New ‘Community Orchard’ germinates in Lents

See how the Malden Court Community Orchard is bringing together neighbors and organizations to create this property where natural abundance is shared …

On a cool November Saturday morning, volunteers are at work planting and cleaning in the Lents neighborhood the new Malden Court Community Orchard.

Story and photos by David F. Ashton

On a disused plot of land owned by the City of Portland, volunteers with Green Lents have worked to create a community orchard on SE Malden Court, just south of SE Flavel Street, adjoining the Springwater Trail.

It all started when neighbors showed an interest in developing the site into a community orchard, smiled Green Lents Volunteer Engagement Coordinator and Design Lead, April Jamison.

Pausing from their activities are Luke Bonham, Jalene Littlejohn holding Jocelyn, Alison Hilkiah, and Green Lents Volunteer Engagement Coordinator & Design Lead April Jamison.

“For the last couple years we’ve gone door-to-door talking with neighbors in the area, asking them what they’d like to see here,” Jamison told East Portland News. “We asked what of things they wanted to have here planted.

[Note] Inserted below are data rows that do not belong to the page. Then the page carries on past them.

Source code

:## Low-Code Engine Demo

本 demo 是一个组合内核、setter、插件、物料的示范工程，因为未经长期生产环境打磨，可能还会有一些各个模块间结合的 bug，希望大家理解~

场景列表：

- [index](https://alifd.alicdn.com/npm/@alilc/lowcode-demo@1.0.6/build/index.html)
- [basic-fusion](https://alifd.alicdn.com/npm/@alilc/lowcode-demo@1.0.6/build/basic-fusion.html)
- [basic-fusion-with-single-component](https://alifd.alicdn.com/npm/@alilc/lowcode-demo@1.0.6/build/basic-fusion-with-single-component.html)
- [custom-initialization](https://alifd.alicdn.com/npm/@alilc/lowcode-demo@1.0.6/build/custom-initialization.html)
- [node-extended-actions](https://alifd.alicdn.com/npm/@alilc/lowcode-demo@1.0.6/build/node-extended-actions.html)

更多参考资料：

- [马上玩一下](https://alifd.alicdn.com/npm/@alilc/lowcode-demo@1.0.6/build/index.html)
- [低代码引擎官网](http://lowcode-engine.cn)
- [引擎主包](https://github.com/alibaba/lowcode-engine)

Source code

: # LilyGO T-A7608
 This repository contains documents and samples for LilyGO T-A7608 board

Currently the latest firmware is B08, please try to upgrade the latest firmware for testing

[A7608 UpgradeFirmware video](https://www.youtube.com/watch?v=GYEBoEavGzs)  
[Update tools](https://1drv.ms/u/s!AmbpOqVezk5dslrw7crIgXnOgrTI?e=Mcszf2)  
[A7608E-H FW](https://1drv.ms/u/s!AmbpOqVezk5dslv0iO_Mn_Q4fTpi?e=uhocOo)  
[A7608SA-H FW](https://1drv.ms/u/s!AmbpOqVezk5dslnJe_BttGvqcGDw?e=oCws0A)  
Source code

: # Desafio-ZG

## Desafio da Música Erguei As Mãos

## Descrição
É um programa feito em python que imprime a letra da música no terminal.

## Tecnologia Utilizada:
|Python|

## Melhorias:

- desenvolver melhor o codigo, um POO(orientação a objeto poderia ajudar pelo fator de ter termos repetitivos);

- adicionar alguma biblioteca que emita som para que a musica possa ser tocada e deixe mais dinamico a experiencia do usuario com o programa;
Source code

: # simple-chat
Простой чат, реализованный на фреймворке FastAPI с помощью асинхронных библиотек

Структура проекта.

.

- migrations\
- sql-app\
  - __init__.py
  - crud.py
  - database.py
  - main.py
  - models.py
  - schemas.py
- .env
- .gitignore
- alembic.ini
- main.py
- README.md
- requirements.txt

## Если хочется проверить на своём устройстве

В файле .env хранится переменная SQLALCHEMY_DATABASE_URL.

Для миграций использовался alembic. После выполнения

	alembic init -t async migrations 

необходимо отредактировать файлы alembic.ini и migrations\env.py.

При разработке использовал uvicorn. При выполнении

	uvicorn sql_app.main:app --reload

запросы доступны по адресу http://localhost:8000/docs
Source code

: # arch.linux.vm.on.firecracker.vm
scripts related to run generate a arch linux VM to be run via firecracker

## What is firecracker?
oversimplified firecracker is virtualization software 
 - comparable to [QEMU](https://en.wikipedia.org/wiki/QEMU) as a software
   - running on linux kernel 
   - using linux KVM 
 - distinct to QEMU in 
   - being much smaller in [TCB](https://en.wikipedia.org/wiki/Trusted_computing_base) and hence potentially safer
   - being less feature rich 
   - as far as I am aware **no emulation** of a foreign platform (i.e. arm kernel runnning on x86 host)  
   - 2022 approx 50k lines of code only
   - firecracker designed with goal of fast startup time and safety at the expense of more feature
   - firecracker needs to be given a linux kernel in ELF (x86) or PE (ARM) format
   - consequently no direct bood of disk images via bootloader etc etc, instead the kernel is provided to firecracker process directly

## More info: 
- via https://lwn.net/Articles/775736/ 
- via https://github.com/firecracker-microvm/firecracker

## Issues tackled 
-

This includes everything from what kind of fence should surround the area, to the types of trees and plants should be here.”

The result is what they now call the Malden Court Community Orchard – leased to Green Lents on a 10-year renewable lease.

Dozens of volunteers tote and spread mulch, pull weeds, and plant trees, at his new community orchard.

Jamison said about 40 volunteers turned out for the “planting day” on November 21.

“We’re installing all native plants, including a Douglas fir understory,” Jamison said. “And, we’re putting in plants that supply our native pollinators, so part of it will become a Pollinator Habit Enhancement Site. The Community Orchard is based on a regenerative model of food-growing systems inspired by permaculture.”

Volunteer Kyle Linhares hauls a load of wood chips in the Malden Court Community Orchard.

They are planting topical orchard trees like apple, plum, Asian pear, and persimmon. “We’ll also have more unconventional ones, like pawpaw. We’ll plant seed berries, currents, gooseberries, and blueberries. Then, we needed to add natives and groundcovers like strawberries, and ferns.”

The Malden Court Community Orchard is an “open forage Community Orchard”, Jamison pointed out. “This means that anybody can come in here [for food] during daylight hours, ending at sunset.

This large group of volunteers makes the work fun and easier at the new community orchard.

“Green Lents is responsible for the site’s maintenance. We welcome volunteers to come for ‘work parties’ every third Saturday, from 9 a.m. until noon,” encouraged Jamison.